HOW TO ASK FOR CONSENT TO DATA LINKAGE: THINGS WE’VE LEARNT
Data linkage usually requires informed consent of respondents, whether for legal or ethical reasons. A common problem is that when consent questions are asked in self-completion surveys, respondents are much less likely to consent than when they are asked for consent in interviewer administered surveys. In the existing literature, predictors of consent are mostly inconsistent, between studies, but also between different consents asked within one study. In addition, experiments with the wording of consent questions have often had no or inconsistent effects. Why is this? And what can be done to increase informed consent to data linkage? This presentation provides an overview of what we have learnt from qualitative in-depth interviews and a series of experiments implemented in two UK probability household panels (the Understanding Society Innovation Panel and COVID-19 study) and in the UK PopulusLive online access panel. We address the following questions. (1) How do respondents decide whether to consent to data linkage? (2) Why are respondents less likely to consent in web than CAPI surveys? (3) How best to ask for multiple consents within a survey? (4) Which wording and formats affect informed consent and why? We end the overview with a summary of the practical implications for how best to ask for consent to data linkage.

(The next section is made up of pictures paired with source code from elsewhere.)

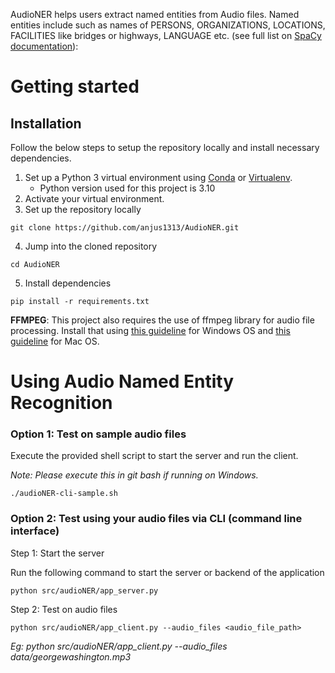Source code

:AudioNER helps users extract named entities from Audio files. Named entities include such as names of PERSONS, ORGANIZATIONS, LOCATIONS, FACILITIES like bridges or highways, LANGUAGE etc. (see full list on [SpaCy documentation](https://spacy.io/models/en#en_core_web_sm)):

# Getting started

##  Installation

Follow the below steps to setup the repository locally and install necessary dependencies.

1. Set up a Python 3 virtual environment using [Conda](https://docs.conda.io/projects/conda/en/latest/user-guide/install/index.html#) or [Virtualenv](https://virtualenv.pypa.io/en/latest/index.html).
    - Python version used for this project is 3.10
2. Activate your virtual environment.
3. Set up the repository locally

```
git clone https://github.com/anjus1313/AudioNER.git
```
4. Jump into the cloned repository
```
cd AudioNER
```
5. Install dependencies
```
pip install -r requirements.txt
```
**FFMPEG**: This project also requires the use of ffmpeg library for audio file processing. Install that using [this guideline](https://www.geeksforgeeks.org/how-to-install-ffmpeg-on-windows/) for Windows OS and [this guideline](https://phoenixnap.com/kb/ffmpeg-mac) for Mac OS.


# Using Audio Named Entity Recognition

### Option 1: Test on sample audio files

Execute the provided shell script to start the server and run the client.

*Note: Please execute this in git bash if running on Windows.*
```
./audioNER-cli-sample.sh
```

### Option 2: Test using your audio files via CLI (command line interface)

Step 1: Start the server

Run the following command to start the server or backend of the application

```
python src/audioNER/app_server.py
```

Step 2: Test on audio files

```
python src/audioNER/app_client.py --audio_files <audio_file_path>
``` 
*Eg: python src/audioNER/app_client.py --audio_files data/georgewashington.mp3*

Annette Jäckle is Professor of Survey Methodology at the Institute for Social and Economic Research at the University of Essex, UK and Associate Director of Innovations and Co-Investigator of the UK Household Longitudinal Study: Understanding Society. Her research interests are in methodology of data collection for longitudinal studies, mixed mode data collection, questionnaire design, respondent consent to data linkage, and new ways of using mobile devices for survey data collection.